It's not quite a "type" of flaw, because this is the only time I can remember seeing what (E) describes.

There IS a recurring type of flaw answer choice that accuses the author of mixing up "subjective ideas" and "objective ideas".

So we could say that (E) is an example of that type of answer choice. (It's specifically about 'definitions', which is the part I've never seen before)

But I want to emphasize that I can't remember EVER having seen a CORRECT answer choice that discusses "subjective vs. objective". It just shows up a lot in incorrect answer choices.

Here's an example of what that flaw might look like if it ever actually happened in an LSAT argument:

The school's charter explains that "the most beautiful girl in the school should be Homecoming Queen". Since Reggie thinks that his girlfriend Mable is the most beautiful girl in the school, then according to the school's charter, Mable should be Homecoming Queen.

======

Here's a complete explanation of Q26, since we don't have one up yet.

Flaw

Mini-argument to reach Intermed.
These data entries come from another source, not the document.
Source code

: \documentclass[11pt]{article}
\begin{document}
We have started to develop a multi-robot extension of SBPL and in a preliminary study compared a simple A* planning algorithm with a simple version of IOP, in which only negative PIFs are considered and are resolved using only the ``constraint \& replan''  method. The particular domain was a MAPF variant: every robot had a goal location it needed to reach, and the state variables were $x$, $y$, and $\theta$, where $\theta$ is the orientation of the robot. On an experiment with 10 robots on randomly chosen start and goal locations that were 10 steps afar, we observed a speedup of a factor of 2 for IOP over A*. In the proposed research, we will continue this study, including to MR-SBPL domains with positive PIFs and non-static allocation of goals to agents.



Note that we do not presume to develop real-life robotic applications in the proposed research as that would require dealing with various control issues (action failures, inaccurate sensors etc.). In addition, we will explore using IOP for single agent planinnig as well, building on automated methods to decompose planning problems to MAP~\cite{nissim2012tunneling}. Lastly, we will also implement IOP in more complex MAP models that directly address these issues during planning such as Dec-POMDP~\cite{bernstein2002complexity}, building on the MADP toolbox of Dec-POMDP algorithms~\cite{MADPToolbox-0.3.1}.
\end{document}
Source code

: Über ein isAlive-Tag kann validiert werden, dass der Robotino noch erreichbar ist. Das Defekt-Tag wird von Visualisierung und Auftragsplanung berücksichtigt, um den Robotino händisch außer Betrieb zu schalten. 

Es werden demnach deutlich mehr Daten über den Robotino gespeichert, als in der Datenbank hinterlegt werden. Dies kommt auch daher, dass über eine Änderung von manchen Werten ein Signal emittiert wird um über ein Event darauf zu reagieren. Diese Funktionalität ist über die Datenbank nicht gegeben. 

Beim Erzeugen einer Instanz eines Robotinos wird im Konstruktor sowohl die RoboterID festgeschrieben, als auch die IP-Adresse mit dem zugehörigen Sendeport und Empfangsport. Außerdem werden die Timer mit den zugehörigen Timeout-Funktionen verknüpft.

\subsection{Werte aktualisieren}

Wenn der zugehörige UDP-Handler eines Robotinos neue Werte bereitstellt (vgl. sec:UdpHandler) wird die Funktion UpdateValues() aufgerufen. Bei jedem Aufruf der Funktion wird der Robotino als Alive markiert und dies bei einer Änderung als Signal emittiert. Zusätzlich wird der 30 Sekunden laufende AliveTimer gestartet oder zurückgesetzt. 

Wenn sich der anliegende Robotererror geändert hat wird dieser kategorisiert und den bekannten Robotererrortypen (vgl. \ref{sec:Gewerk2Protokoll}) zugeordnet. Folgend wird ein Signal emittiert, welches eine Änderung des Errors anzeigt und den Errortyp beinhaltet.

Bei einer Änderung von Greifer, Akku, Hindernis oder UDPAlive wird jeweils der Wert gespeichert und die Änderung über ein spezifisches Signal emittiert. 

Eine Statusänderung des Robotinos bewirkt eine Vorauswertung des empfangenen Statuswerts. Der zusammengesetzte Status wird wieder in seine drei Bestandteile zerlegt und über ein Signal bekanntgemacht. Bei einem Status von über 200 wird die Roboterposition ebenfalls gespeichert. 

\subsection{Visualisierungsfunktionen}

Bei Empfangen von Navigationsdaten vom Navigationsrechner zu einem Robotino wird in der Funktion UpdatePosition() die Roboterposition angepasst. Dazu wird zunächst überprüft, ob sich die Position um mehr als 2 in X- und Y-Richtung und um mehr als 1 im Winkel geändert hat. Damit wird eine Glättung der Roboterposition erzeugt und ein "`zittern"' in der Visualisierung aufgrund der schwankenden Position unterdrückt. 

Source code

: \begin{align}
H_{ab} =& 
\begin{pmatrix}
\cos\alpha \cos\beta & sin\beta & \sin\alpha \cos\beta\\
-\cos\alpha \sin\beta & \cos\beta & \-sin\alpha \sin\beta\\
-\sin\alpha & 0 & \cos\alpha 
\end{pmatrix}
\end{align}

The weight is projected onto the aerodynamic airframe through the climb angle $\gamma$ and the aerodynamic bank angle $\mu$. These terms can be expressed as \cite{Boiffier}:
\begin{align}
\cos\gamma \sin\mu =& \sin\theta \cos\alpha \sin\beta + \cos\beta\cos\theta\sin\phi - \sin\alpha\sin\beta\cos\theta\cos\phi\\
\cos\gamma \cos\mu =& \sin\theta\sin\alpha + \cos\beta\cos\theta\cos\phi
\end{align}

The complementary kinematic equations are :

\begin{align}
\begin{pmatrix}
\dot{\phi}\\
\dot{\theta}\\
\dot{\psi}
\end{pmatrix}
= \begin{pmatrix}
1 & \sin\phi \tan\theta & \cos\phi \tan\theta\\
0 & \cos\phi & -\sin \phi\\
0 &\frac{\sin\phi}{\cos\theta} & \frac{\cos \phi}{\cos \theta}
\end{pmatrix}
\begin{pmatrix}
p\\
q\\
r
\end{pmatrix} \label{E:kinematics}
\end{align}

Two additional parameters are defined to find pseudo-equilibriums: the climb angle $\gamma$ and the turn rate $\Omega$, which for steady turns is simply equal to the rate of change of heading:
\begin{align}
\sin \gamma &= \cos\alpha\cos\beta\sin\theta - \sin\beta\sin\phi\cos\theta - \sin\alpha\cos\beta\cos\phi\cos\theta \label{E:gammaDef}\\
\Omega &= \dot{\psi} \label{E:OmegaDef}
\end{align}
Conc
Govt. has no right to tax earnings
+
this kind of taxation forces laborers to spend some hours working for the govt.
======
this kind of taxation forces laborers to work, in part, for another's purpose

From there, the argument is:
Govt. taxing earnings forces laborers to work, in part, for another's purpose
+
"involuntary servitude" can be defined as "forced work for another's purpose"
+
involuntary servitude is pernicious
============
Govt. taxing earnings is pernicious

Hopefully, you're uncomfortable with the author comparing taxes on your wages to SLAVERY!

The former seems way more benign to me than the latter. The author gets us to that conclusion by highlighting an aspect of taxing wages that conforms to the definition of "involuntary servitude".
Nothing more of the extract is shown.